§ **Directions**
Take the entries that follow and return exactly the lines from the one holding "To build to" through the one holding "terms of the", both included. Nothing else is needed.

§ **Input data**
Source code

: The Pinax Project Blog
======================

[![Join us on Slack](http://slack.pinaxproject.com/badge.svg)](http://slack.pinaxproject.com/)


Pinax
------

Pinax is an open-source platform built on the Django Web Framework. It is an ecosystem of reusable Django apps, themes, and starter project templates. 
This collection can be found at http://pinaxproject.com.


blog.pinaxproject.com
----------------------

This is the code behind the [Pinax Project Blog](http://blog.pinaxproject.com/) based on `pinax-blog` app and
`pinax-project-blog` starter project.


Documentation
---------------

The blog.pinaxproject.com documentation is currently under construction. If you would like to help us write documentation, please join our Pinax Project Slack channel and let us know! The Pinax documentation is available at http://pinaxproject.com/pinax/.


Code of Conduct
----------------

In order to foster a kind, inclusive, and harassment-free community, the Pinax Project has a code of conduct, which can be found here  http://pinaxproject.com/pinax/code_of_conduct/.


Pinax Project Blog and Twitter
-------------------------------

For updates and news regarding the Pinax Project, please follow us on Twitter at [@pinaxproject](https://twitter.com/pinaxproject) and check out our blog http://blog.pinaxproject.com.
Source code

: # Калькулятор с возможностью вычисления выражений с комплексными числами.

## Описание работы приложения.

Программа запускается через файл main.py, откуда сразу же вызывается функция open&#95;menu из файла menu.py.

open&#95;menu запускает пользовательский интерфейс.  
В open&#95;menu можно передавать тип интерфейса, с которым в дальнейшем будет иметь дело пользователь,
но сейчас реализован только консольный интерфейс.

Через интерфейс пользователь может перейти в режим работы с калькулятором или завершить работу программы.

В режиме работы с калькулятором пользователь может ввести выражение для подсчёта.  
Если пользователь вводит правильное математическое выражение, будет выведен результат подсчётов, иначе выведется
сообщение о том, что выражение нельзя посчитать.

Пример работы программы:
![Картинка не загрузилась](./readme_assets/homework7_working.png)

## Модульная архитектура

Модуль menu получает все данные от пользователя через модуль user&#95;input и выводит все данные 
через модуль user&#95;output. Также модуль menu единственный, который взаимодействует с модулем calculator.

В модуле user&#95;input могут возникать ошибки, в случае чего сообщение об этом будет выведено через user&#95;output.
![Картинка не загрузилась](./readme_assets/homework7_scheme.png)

--

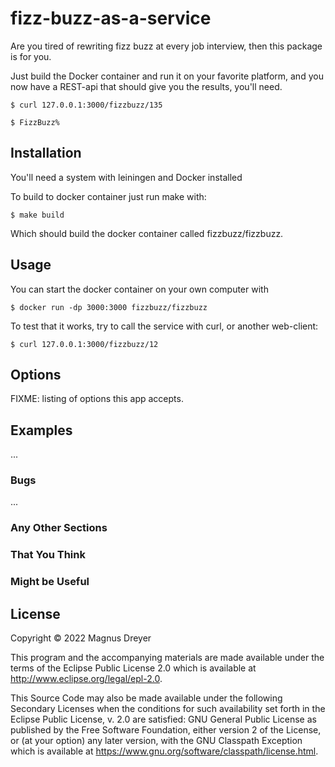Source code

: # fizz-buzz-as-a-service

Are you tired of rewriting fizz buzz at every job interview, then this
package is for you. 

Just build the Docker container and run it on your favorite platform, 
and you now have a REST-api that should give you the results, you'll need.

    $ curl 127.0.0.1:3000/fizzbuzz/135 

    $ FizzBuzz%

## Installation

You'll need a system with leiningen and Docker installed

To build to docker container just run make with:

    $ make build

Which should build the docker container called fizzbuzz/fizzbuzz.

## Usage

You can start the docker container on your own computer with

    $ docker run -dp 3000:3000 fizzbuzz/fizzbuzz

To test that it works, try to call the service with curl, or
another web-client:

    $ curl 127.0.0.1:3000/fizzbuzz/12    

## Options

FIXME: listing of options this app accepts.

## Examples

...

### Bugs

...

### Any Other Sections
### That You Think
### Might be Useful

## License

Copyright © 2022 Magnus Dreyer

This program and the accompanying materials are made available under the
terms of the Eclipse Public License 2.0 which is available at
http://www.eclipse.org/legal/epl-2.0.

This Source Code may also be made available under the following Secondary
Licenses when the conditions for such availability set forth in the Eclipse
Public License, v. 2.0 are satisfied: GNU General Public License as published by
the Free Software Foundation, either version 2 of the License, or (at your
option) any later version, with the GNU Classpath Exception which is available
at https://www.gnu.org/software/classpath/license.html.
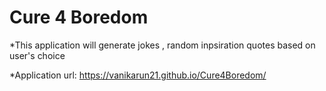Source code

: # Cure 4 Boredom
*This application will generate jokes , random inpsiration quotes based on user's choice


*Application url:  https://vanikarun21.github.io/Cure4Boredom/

* * *

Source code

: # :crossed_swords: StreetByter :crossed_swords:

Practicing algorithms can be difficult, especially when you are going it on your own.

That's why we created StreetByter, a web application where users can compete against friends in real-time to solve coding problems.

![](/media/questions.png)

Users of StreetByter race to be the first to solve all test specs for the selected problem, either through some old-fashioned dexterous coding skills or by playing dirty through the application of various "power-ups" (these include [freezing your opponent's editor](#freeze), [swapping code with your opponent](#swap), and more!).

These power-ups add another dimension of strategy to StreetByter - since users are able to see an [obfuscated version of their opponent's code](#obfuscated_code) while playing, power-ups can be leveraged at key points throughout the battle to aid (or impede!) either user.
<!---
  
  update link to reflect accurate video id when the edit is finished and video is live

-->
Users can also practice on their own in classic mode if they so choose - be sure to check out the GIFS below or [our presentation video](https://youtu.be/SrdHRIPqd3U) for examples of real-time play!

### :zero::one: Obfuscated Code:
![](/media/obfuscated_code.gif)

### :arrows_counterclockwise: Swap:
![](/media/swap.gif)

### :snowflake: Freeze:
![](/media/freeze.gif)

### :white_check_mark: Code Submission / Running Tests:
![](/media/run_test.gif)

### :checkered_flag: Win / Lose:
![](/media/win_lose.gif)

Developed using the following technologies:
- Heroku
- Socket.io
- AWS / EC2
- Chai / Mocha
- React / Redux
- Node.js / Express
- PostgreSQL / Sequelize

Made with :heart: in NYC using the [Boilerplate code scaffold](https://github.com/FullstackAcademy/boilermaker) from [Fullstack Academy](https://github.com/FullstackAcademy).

§ **Answer area**
To build to docker container just run make with:

    $ make build

Which should build the docker container called fizzbuzz/fizzbuzz.

## Usage

You can start the docker container on your own computer with

    $ docker run -dp 3000:3000 fizzbuzz/fizzbuzz

To test that it works, try to call the service with curl, or
another web-client:

    $ curl 127.0.0.1:3000/fizzbuzz/12    

## Options

FIXME: listing of options this app accepts.

## Examples

...

### Bugs

...

### Any Other Sections
### That You Think
### Might be Useful

## License

Copyright © 2022 Magnus Dreyer

This program and the accompanying materials are made available under the
terms of the Eclipse Public License 2.0 which is available at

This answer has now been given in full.